The report stated, “The actors concerned include the state-backed paramilitary outfit, commonly referred to as ‘Ebube Agu’, and members of the defence and security forces.

“The non-state actors include the Eastern Security Network (ESN) — the militant arm of the Indigenous People of Biafra (IPOB), ‘unknown gunmen’, cult groups, and vigilante group members.”

According to Amnesty International, the period witnessed “violence, unlawful killings, attacks, torture and other ill-treatment, enforced disappearances, arbitrary arrests and detention, internal displacements, and suppression of the right to freedom of movement.”

The organisation estimated that “between January 2021 and June 2023, over 1,844 people were killed in the South-East region of Nigeria,” while attacks on security agents by gunmen “led to the unlawful killing of security agents and residents.”

The report cited incidents involving so-called “unknown gunmen,” IPOB/ESN, cult groups, and herders, including killings over grazing disputes in Enugu and Ebonyi states.

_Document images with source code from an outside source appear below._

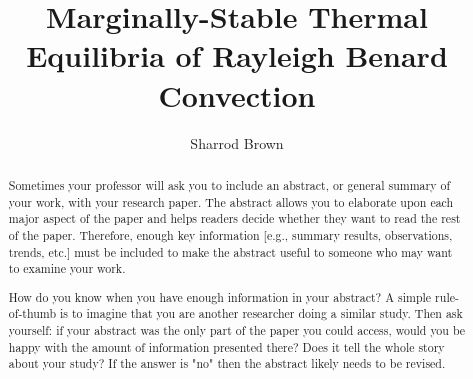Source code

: \documentclass[twocolumn,showpacs,amsmath,amssymb]{revtex4}
\begin{document}
\title{Marginally-Stable Thermal Equilibria of Rayleigh Benard Convection}

\author{Sharrod Brown}




\begin{abstract}

Sometimes your professor will ask you to include an abstract, or general summary of your work, with your research paper. The abstract allows you to elaborate upon each major aspect of the paper and helps readers decide whether they want to read the rest of the paper. Therefore, enough key information [e.g., summary results, observations, trends, etc.] must be included to make the abstract useful to someone who may want to examine your work.

How do you know when you have enough information in your abstract? A simple rule-of-thumb is to imagine that you are another researcher doing a similar study. Then ask yourself: if your abstract was the only part of the paper you could access, would you be happy with the amount of information presented there? Does it tell the whole story about your study? If the answer is "no" then the abstract likely needs to be revised.

\end{abstract}
\end{document}
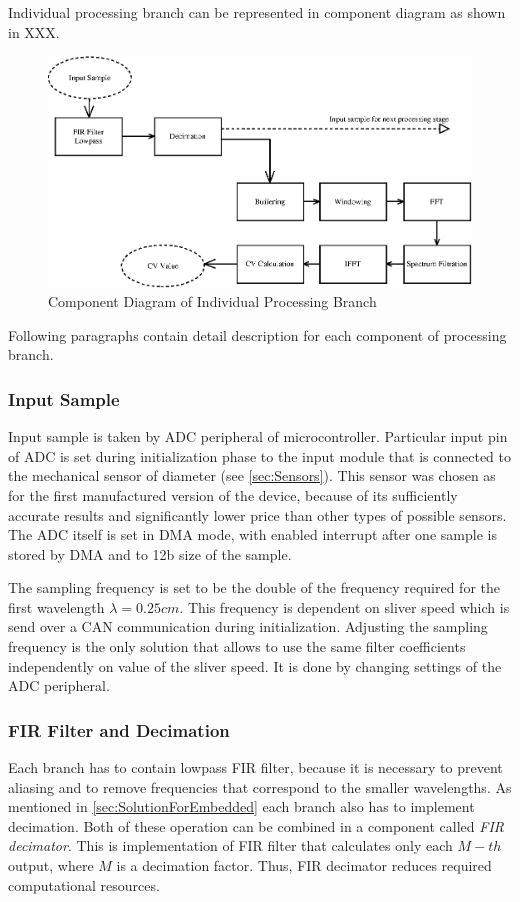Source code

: \documentclass[twoside]{ctuthesis}
\theoremstyle{plain}
\theoremstyle{definition}
\theoremstyle{note}
\begin{document}
Individual processing branch can be represented in component diagram as shown in XXX.

\begin{figure}[h]
	\centering
	\includegraphics[width=1.0\textwidth]{sliver_singleBranch.eps}
	\caption{Component Diagram of Individual Processing Branch}
	\label{fig:singleBranch}
\end{figure}

Following paragraphs contain detail description for each component of processing branch.

\subsubsection{Input Sample}
Input sample is taken by ADC peripheral of microcontroller. Particular input pin of ADC is set during initialization phase to the input module that is connected to the mechanical sensor of diameter (see \ref{sec:Sensors}). This sensor was chosen as for the first manufactured version of the device, because of its sufficiently accurate results and significantly lower price than other types of possible sensors. The ADC itself is set in DMA mode, with enabled interrupt after one sample is stored by DMA and to 12b size of the sample.

The sampling frequency is set to be the double of the frequency required for the first wavelength $\lambda=0.25 cm$. This frequency is dependent on sliver speed which is send over a CAN communication during initialization. Adjusting the sampling frequency is the only solution that allows to use the same filter coefficients independently on value of the sliver speed. It is done by changing settings of the ADC peripheral.

\subsubsection{FIR Filter and Decimation}
Each branch has to contain lowpass FIR filter, because it is necessary to prevent aliasing and to remove frequencies that correspond to the smaller wavelengths. As mentioned in \ref{sec:SolutionForEmbedded} each branch also has to implement decimation. Both of these operation can be combined in a component called \textit{FIR decimator}. This is implementation of FIR filter that calculates only each $M-th$ output, where $M$ is a decimation factor. Thus, FIR decimator reduces required computational resources. 
\end{document}
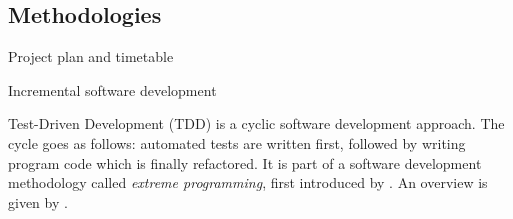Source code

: \subsection{Methodologies}

Project plan and timetable

Incremental software development

Test-Driven Development (TDD) is a cyclic software development approach. The
cycle goes as follows: automated tests are written first, followed by writing
program code which is finally refactored. It is part of a software development
methodology called \textit{extreme programming}, first introduced by
\textcite{Beck2000xp}. An overview is given by \textcite{Copeland2001xp}.


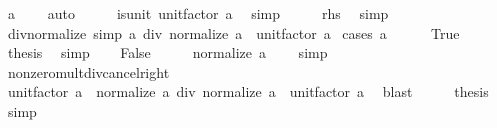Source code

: \begin{isabellebody}
\ {\isachardoublequoteopen}a\ {\isasymnoteq}\ {}{\isachardoublequoteclose}\ \isamarkupfalse%
\ auto\isanewline
\ \ \isamarkupfalse%
\ \isamarkupfalse%
\ {\isachardoublequoteopen}is{\isacharunderscore}{\kern0pt}unit\ {\isacharparenleft}{\kern0pt}unit{\isacharunderscore}{\kern0pt}factor\ a{\isacharparenright}{\kern0pt}{\isachardoublequoteclose}\ \isamarkupfalse%
\ simp\isanewline
\ \ \isamarkupfalse%
\ \isamarkupfalse%
\ {\isacharquery}{\kern0pt}rhs\ \isamarkupfalse%
\ simp\isanewline
{}\isamarkupfalse%
%
\endisatagproof
{\isafoldproof}%
%
\isadelimproof
\isanewline
%
\endisadelimproof
\isanewline
{}\isamarkupfalse%
\ div{\isacharunderscore}{\kern0pt}normalize\ {\isacharbrackleft}{\kern0pt}simp{\isacharbrackright}{\kern0pt}{\isacharcolon}{\kern0pt}\ {\isachardoublequoteopen}a\ div\ normalize\ a\ {\isacharequal}{\kern0pt}\ unit{\isacharunderscore}{\kern0pt}factor\ a{\isachardoublequoteclose}\isanewline
%
\isadelimproof
%
\endisadelimproof
%
\isatagproof
{}\isamarkupfalse%
\ {\isacharparenleft}{\kern0pt}cases\ {\isachardoublequoteopen}a\ {\isacharequal}{\kern0pt}\ {}{\isachardoublequoteclose}{\isacharparenright}{\kern0pt}\isanewline
\ \ \isamarkupfalse%
\ True\isanewline
\ \ \isamarkupfalse%
\ \isamarkupfalse%
\ {\isacharquery}{\kern0pt}thesis\ \isamarkupfalse%
\ simp\isanewline
{}\isamarkupfalse%
\isanewline
\ \ \isamarkupfalse%
\ False\isanewline
\ \ \isamarkupfalse%
\ \isamarkupfalse%
\ {\isachardoublequoteopen}normalize\ a\ {\isasymnoteq}\ {}{\isachardoublequoteclose}\ \isamarkupfalse%
\ simp\isanewline
\ \ \isamarkupfalse%
\ nonzero{\isacharunderscore}{\kern0pt}mult{\isacharunderscore}{\kern0pt}div{\isacharunderscore}{\kern0pt}cancel{\isacharunderscore}{\kern0pt}right\isanewline
\ \ \isamarkupfalse%
\ {\isachardoublequoteopen}unit{\isacharunderscore}{\kern0pt}factor\ a\ {\isacharasterisk}{\kern0pt}\ normalize\ a\ div\ normalize\ a\ {\isacharequal}{\kern0pt}\ unit{\isacharunderscore}{\kern0pt}factor\ a{\isachardoublequoteclose}\ \isamarkupfalse%
\ blast\isanewline
\ \ \isamarkupfalse%
\ \isamarkupfalse%
\ {\isacharquery}{\kern0pt}thesis\ \isamarkupfalse%
\ simp\isanewline
{}\isamarkupfalse%
%
\endisatagproof

\end{isabellebody}
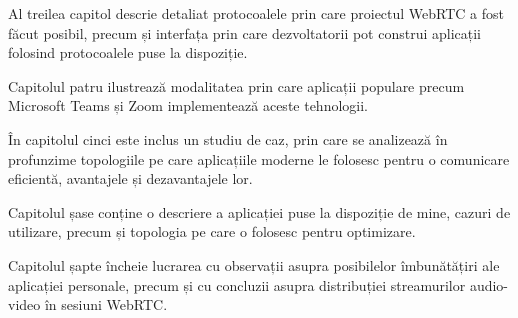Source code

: \indent \par Al treilea capitol descrie detaliat protocoalele prin care proiectul WebRTC a fost făcut posibil, precum și interfața prin care dezvoltatorii pot construi aplicații folosind protocoalele puse la dispoziție.
\indent \par Capitolul patru ilustrează modalitatea prin care aplicații populare precum Microsoft Teams și Zoom implementează aceste tehnologii.
\indent \par În capitolul cinci este inclus un studiu de caz, prin care se analizează în profunzime topologiile pe care aplicațiile moderne le folosesc pentru o comunicare eficientă, avantajele și dezavantajele lor.
\indent \par Capitolul șase conține o descriere a aplicației puse la dispoziție de mine, cazuri de utilizare, precum și topologia pe care o folosesc pentru optimizare.
\indent \par Capitolul șapte încheie lucrarea cu observații asupra posibilelor îmbunătățiri ale aplicației personale, precum și cu concluzii asupra distribuției streamurilor audio-video în sesiuni WebRTC.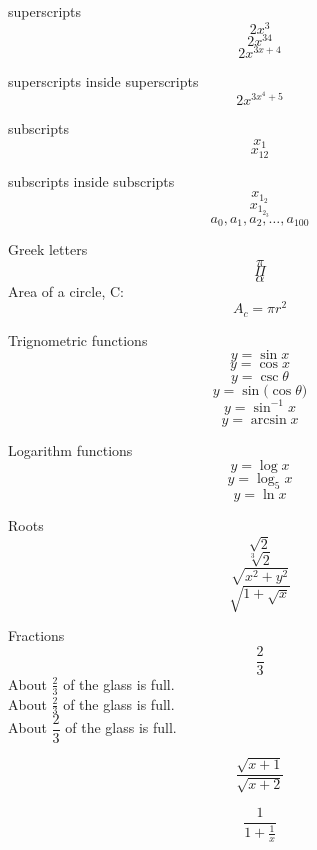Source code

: \documentclass[]{article}
\begin{document}
superscripts $$2x^3$$
$$ 2x^{34} $$
$$ 2x^{3x+4} $$

superscripts inside superscripts
$$ 2x^{3x^{4}+5} $$

subscripts
$$ x_{1} $$
$$ x_{12} $$

subscripts inside subscripts
$$x_{1_{2}}$$
$$x_{1_{2_{3}}}$$
$$a_0,a_1,a_2,\ldots,a_{100}$$

Greek letters
$$\pi$$
$$\Pi$$
$$\alpha$$
Area of a circle, C: $$A_{c} = \pi r^{2}$$

Trignometric functions
$$y = \sin x$$
$$y = \cos x$$
$$y=\csc \theta$$
$$y=\sin{(\cos{\theta}})$$
$$y=\sin^{-1} x$$
$$y=\arcsin x$$

Logarithm functions
$$y=\log x$$
$$y=\log_{5} x$$
$$y=\ln {x}$$

Roots
$$\sqrt{2}$$
$$\sqrt[3]{2}$$
$$\sqrt{x^{2}+y^{2}}$$
$$\sqrt{ 1+\sqrt{x}  }$$

Fractions
$$\frac{2}{3}$$
About $\displaystyle \frac{2}{3}$ of the glass is full.\\[16pt]
About $\frac{2}{3}$ of the glass is full.\\[6pt]
About $\dfrac{2}{3}$ of the glass is full.

$$\frac{\sqrt{x+1}}{\sqrt{x+2}}$$

$$ \frac{1}{1 + \frac{1}{x}}$$
\end{document}

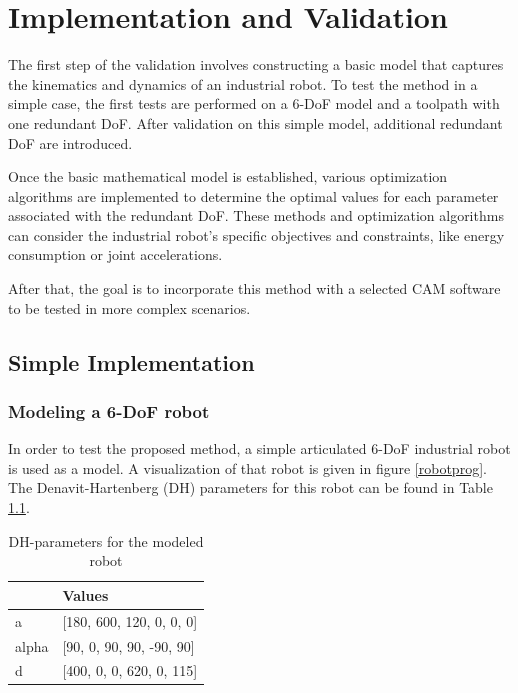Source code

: \chapter{Implementation and Validation}%

The first step of the validation involves constructing a basic model that captures the kinematics and dynamics of an industrial robot. To test the method in a simple case, the first tests are performed on a 6-DoF model and a toolpath with one redundant DoF. After validation on this simple model, additional redundant DoF are introduced. 

Once the basic mathematical model is established, various optimization algorithms are implemented to determine the optimal values for each parameter associated with the redundant DoF. These methods and optimization algorithms can consider the industrial robot's specific objectives and constraints, like energy consumption or joint accelerations. 

After that, the goal is to incorporate this method with a selected CAM software to be tested in more complex scenarios.

\section{Simple Implementation}%
\subsection{Modeling a 6-DoF robot}
In order to test the proposed method, a simple articulated 6-DoF industrial robot is used as a model. A visualization of that robot is given in figure \ref{robotprog}. The Denavit-Hartenberg (DH) parameters for this robot can be found in Table \ref{DH}.


\begin{table}[H]
	\centering
	\begin{tabular}{||l|l||}
		  & Values \\
		\hline
		\hline
		\hline
		a	& [180, 600, 120, 0, 0, 0] \\
		alpha	&  [90, 0, 90, 90, -90, 90] \\
		d	& [400, 0, 0, 620, 0, 115]\\
		
		\hline
		\hline
	\end{tabular}
	
	\caption{DH-parameters for the modeled robot}
	\label{DH}
\end{table}

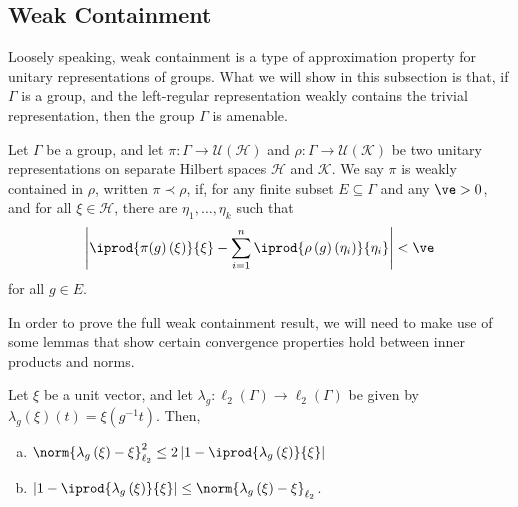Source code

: \subsection{Weak Containment}%
Loosely speaking, weak containment is a type of approximation property for unitary representations of groups. What we will show in this subsection is that, if $\Gamma$ is a group, and the left-regular representation weakly contains the trivial representation, then the group $\Gamma$ is amenable.
\begin{definition}
  Let $\Gamma$ be a group, and let $\pi\colon \Gamma\rightarrow \mathcal{U}\left( \mathcal{H} \right)$ and $\rho\colon \Gamma\rightarrow \mathcal{U}\left( \mathcal{K} \right)$ be two unitary representations on separate Hilbert spaces $\mathcal{H}$ and $\mathcal{K}$. We say $\pi$ is weakly contained in $\rho$, written $\pi\prec \rho$, if, for any finite subset $E\subseteq \Gamma$ and any $\ve > 0$, and for all $\xi\in \mathcal{H}$, there are $\eta_1,\dots,\eta_k$ such that
  \begin{align*}
    \left\vert \iprod{\pi(g)\left( \xi \right)}{\xi} - \sum_{i=1}^{n} \iprod{\rho\left( g \right)\left( \eta_i \right)}{\eta_i} \right\vert < \ve
  \end{align*}
  for all $g \in E$.
\end{definition}
In order to prove the full weak containment result, we will need to make use of some lemmas that show certain convergence properties hold between inner products and norms.
\begin{lemma}\label{lemma:complex_identities_left_regular_representation}
  Let $\xi$ be a unit vector, and let $\lambda_g\colon \ell_2\left( \Gamma \right)\rightarrow \ell_2\left( \Gamma \right)$ be given by $\lambda_g\left( \xi \right)\left( t \right) = \xi\left( g^{-1}t \right)$. Then,
  \begin{enumerate}[(a)]
    \item $\displaystyle \norm{\lambda_g\left( \xi \right) - \xi}_{\ell_2}^2 \leq 2\left\vert 1- \iprod{\lambda_g\left( \xi \right)}{\xi} \right\vert$
    \item $\displaystyle \left\vert 1- \iprod{\lambda_g\left( \xi \right)}{\xi} \right\vert \leq \norm{\lambda_g\left( \xi \right) - \xi}_{\ell_2}$.
  \end{enumerate}
\end{lemma}

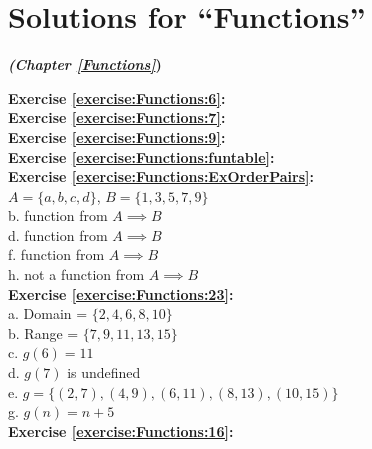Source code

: \section{Solutions for ``Functions''}
\label{sec:AnswerKey:Functions}
\noindent\textbf{\textit{ (Chapter \ref{Functions}})}\bigskip


\noindent\textbf{Exercise \ref{exercise:Functions:6}:}\\

\noindent\textbf{Exercise \ref{exercise:Functions:7}:}\\

\noindent\textbf{Exercise \ref{exercise:Functions:9}:}\\

\noindent\textbf{Exercise \ref{exercise:Functions:funtable}:}\\

\noindent\textbf{Exercise \ref{exercise:Functions:ExOrderPairs}:}\\
$A=\{a,b,c,d\}$, $B=\{1,3,5,7,9\}$\\
b. function from $A \implies B$\\
d. function from $A \implies B$\\
f. function from $A \implies B$\\
h. not a function from $A \implies B$\\


\noindent\textbf{Exercise \ref{exercise:Functions:23}:}\\
a. Domain = $\{2,4,6,8,10\}$\\
b. Range = $\{7,9,11,13,15\}$\\
c. $g(6)=11$\\
d. $g(7)$ is undefined\\
e. $g=\{(2,7),(4,9),(6,11),(8,13),(10,15)\}$\\
g. $g(n)=n+5$\\


\noindent\textbf{Exercise \ref{exercise:Functions:16}:}\\


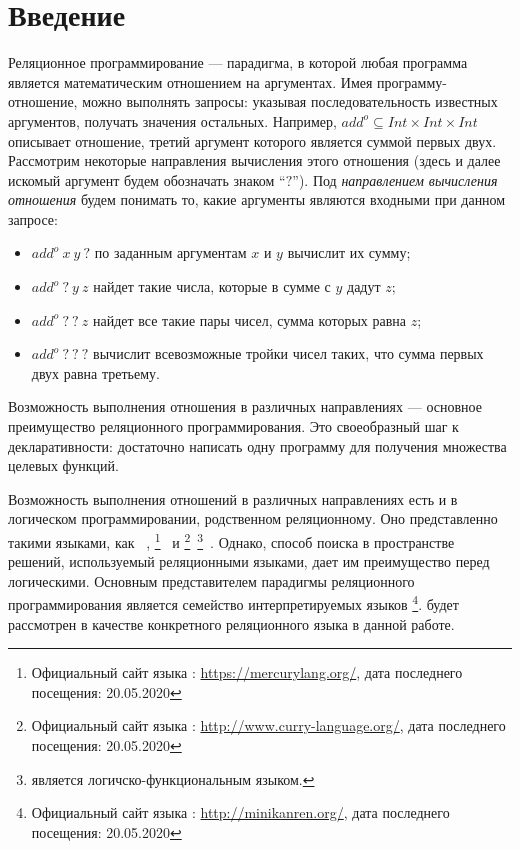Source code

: \section*{Введение}

Реляционное программирование --- парадигма, в которой любая программа является математическим отношением на аргументах. 
Имея программу-отношение, можно выполнять запросы: указывая последовательность известных аргументов, получать значения остальных.
Например, $add^o \subseteq Int \times Int \times Int$ описывает отношение, третий аргумент которого является суммой первых двух. 
Рассмотрим некоторые направления вычисления этого отношения (здесь и далее искомый аргумент будем обозначать знаком ``$?$'').
Под \emph{направлением вычисления отношения} будем понимать то, какие аргументы являются входными при данном запросе:
\begin{itemize}
    \item $add^o \ x \ y \ ?$ по заданным аргументам $x$ и $y$ вычислит их сумму;
    \item $add^o \ ? \ y \ z$ найдет такие числа, которые в сумме с $y$ дадут $z$;
    \item $add^o \ ? \ ? \ z$ найдет все такие пары чисел, сумма которых равна $z$;
    \item $add^o \ ? \ ? \ ?$ вычислит всевозможные тройки чисел таких, что сумма первых двух равна третьему.
\end{itemize}

Возможность выполнения отношения в различных направлениях --- основное преимущество реляционного программирования. 
Это своеобразный шаг к декларативности: достаточно написать одну программу для получения множества целевых функций. 

Возможность выполнения отношений в различных направлениях есть и в логическом программировании, родственном реляционному.
Оно представленно такими языками, как \prolog{}~\cite{Malpas1987prolog}, \mercury{}\footnote{Официальный сайт языка \mercury{}: \url{https://mercurylang.org/}, дата последнего посещения: 20.05.2020}~\cite{SOMOGYI199617} и \curry{}\footnote{Официальный сайт языка \curry{}: \url{http://www.curry-language.org/}, дата последнего посещения: 20.05.2020}~\footnote{\curry{} является логичско-функциональным языком.}~\cite{Hanus2016CIF}.
Однако, способ поиска в пространстве решений, используемый реляционными языками, дает им преимущество перед логическими.
Основным представителем парадигмы реляционного программирования является семейство интерпретируемых языков \miniKanren{}\footnote{Официальный сайт языка \miniKanren{}: \url{http://minikanren.org/}, дата последнего посещения: 20.05.2020}.
\miniKanren{} будет рассмотрен в качестве конкретного реляционного языка в данной работе.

It also highlighted communities “turned into ungoverned spaces” — such as Agwa and Izombe in Imo State and Lilu in Anambra State — where armed groups displaced residents and assumed control.

On cult-related violence, Amnesty International noted that “these cult groups have been responsible for the killing of hundreds of residents in cultism-related clashes” across Anambra State towns like Obosi, Awka, Onitsha, Ogidi, and Umuoji.

The report condemned the enforcement of IPOB’s August 9, 2021, sit-at-home order, which it said “led to violations of the human rights of the people in the region, including the rights to life, freedom of movement, and the right to education.”

Amnesty International also accused the Ebube Agu paramilitary force, established by South-East governors in April 2021, of “arbitrary arrests and detention, torture, unlawful killings and enforced disappearances, extortion, and destruction of homes.”

The Nigerian military was similarly accused of abuses during operations such as “Operation Python Dance” (2016, 2017) and “Operation Udo Ka” (2023), including “arbitrary arrests and detention, torture, extrajudicial executions, enforced disappearances, and destruction of homes.”

The report detailed military airstrikes and reprisal attacks in several South-East communities, and accused authorities of clamping down on IPOB supporters with “unlawful killings, extrajudicial executions, excessive use of force, torture, arbitrary arrests, detention, and unfair trials.”

It concluded that the “security situation in South-East Nigeria involves a hybrid of criminal and political violence”.

It warned that both state and non-state actors exploit the crisis “to suit their interests,” often reducing it to a “singular narrative” of IPOB/ESN insurgency despite its complex realities.